Revista

A alma da cidade


O ministro falou mal de Brasília. E quem liga? Não reconheço críticas a uma cidade – qualquer uma – de quem nunca frequentou seus botequins. E daqui o ministro só conhece as recepções, os salamaleques, a falsidade da alta roda, o champã oriundo de descaminhos, as vinhas da ira. Não sabe nada do ambiente do bar, que é a alma das cidades.

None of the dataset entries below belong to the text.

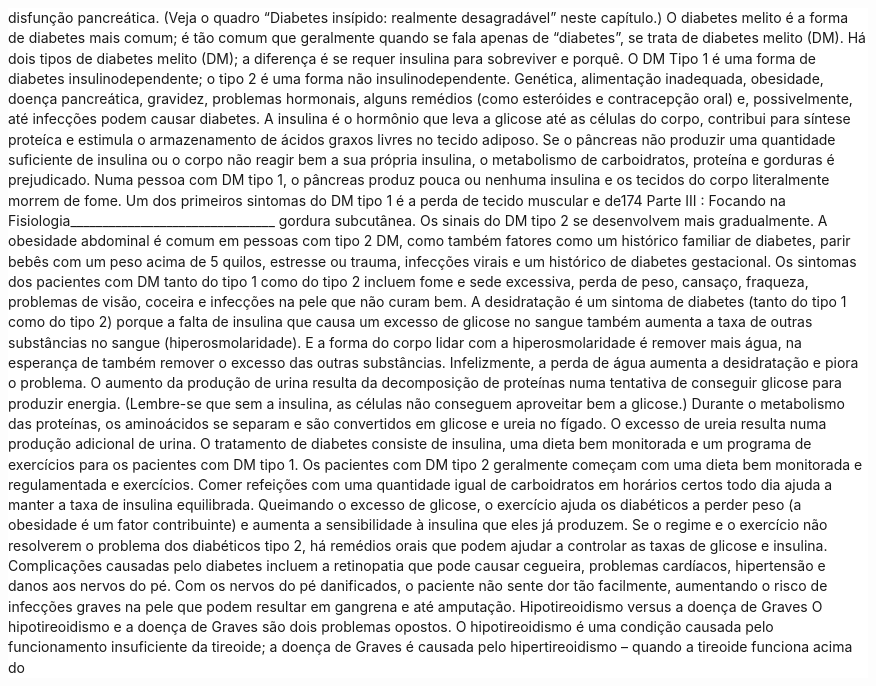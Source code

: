 disfunção pancreática. (Veja o quadro “Diabetes insípido: realmente
desagradável” neste capítulo.) O diabetes melito é a forma de
diabetes mais comum; é tão comum que geralmente quando se fala
apenas de “diabetes”, se trata de diabetes melito (DM).
Há dois tipos de diabetes melito (DM); a diferença é se requer
insulina para sobreviver e porquê. O DM Tipo 1 é uma forma
de diabetes insulinodependente; o tipo 2 é uma forma não
insulinodependente. Genética, alimentação inadequada, obesidade,
doença pancreática, gravidez, problemas hormonais, alguns
remédios (como esteróides e contracepção oral) e, possivelmente,
até infecções podem causar diabetes.
A insulina é o hormônio que leva a glicose até as células do corpo,
contribui para síntese proteíca e estimula o armazenamento de
ácidos graxos livres no tecido adiposo. Se o pâncreas não produzir
uma quantidade suficiente de insulina ou o corpo não reagir bem
a sua própria insulina, o metabolismo de carboidratos, proteína e
gorduras é prejudicado.
Numa pessoa com DM tipo 1, o pâncreas produz pouca ou nenhuma
insulina e os tecidos do corpo literalmente morrem de fome. Um dos
primeiros sintomas do DM tipo 1 é a perda de tecido muscular e de174 Parte III : Focando na Fisiologia________________________________
gordura subcutânea. Os sinais do DM tipo 2 se desenvolvem mais
gradualmente.
A obesidade abdominal é comum em pessoas com tipo 2 DM, como
também fatores como um histórico familiar de diabetes, parir bebês
com um peso acima de 5 quilos, estresse ou trauma, infecções virais
e um histórico de diabetes gestacional.
Os sintomas dos pacientes com DM tanto do tipo 1 como do tipo 2
incluem fome e sede excessiva, perda de peso, cansaço, fraqueza,
problemas de visão, coceira e infecções na pele que não curam bem.
A desidratação é um sintoma de diabetes (tanto do tipo 1 como
do tipo 2) porque a falta de insulina que causa um excesso de
glicose no sangue também aumenta a taxa de outras substâncias
no sangue (hiperosmolaridade). E a forma do corpo lidar com a
hiperosmolaridade é remover mais água, na esperança de também
remover o excesso das outras substâncias. Infelizmente, a perda de
água aumenta a desidratação e piora o problema.
O aumento da produção de urina resulta da decomposição de
proteínas numa tentativa de conseguir glicose para produzir
energia. (Lembre-se que sem a insulina, as células não conseguem
aproveitar bem a glicose.) Durante o metabolismo das proteínas,
os aminoácidos se separam e são convertidos em glicose e ureia no
fígado. O excesso de ureia resulta numa produção adicional de urina.
O tratamento de diabetes consiste de insulina, uma dieta bem
monitorada e um programa de exercícios para os pacientes com DM
tipo 1. Os pacientes com DM tipo 2 geralmente começam com uma
dieta bem monitorada e regulamentada e exercícios. Comer refeições
com uma quantidade igual de carboidratos em horários certos todo
dia ajuda a manter a taxa de insulina equilibrada. Queimando o
excesso de glicose, o exercício ajuda os diabéticos a perder peso
(a obesidade é um fator contribuinte) e aumenta a sensibilidade
à insulina que eles já produzem. Se o regime e o exercício não
resolverem o problema dos diabéticos tipo 2, há remédios orais que
podem ajudar a controlar as taxas de glicose e insulina.
Complicações causadas pelo diabetes incluem a retinopatia que
pode causar cegueira, problemas cardíacos, hipertensão e danos aos
nervos do pé. Com os nervos do pé danificados, o paciente não sente
dor tão facilmente, aumentando o risco de infecções graves na pele
que podem resultar em gangrena e até amputação.
Hipotireoidismo versus a doença de Graves
O hipotireoidismo e a doença de Graves são dois problemas
opostos. O hipotireoidismo é uma condição causada pelo
funcionamento insuficiente da tireoide; a doença de Graves é
causada pelo hipertireoidismo – quando a tireoide funciona acima do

É no botequim que a cidade se revela. No desfile dos personagens, nos casos, na convivência e até nas discussões mais acirradas, que se forja a personalidade comunitária que, por incrível que pareça, alcança até quem – coitado – não frequenta o boteco. Mais que no confessionário, é no bar que são feitas as revelações mais honestas.

O ministro não conhece o bar da Baixinha, no Lago Norte, frequentado pelas mesmas pessoas quase todas as noites extrapandemia, mas que ferve aos domingos com uma animada roda musical onde todos são bem-vindos. Não conhece o Armazém do Ferreira, que tem uma freguesia menos fiel, mas não menos animada.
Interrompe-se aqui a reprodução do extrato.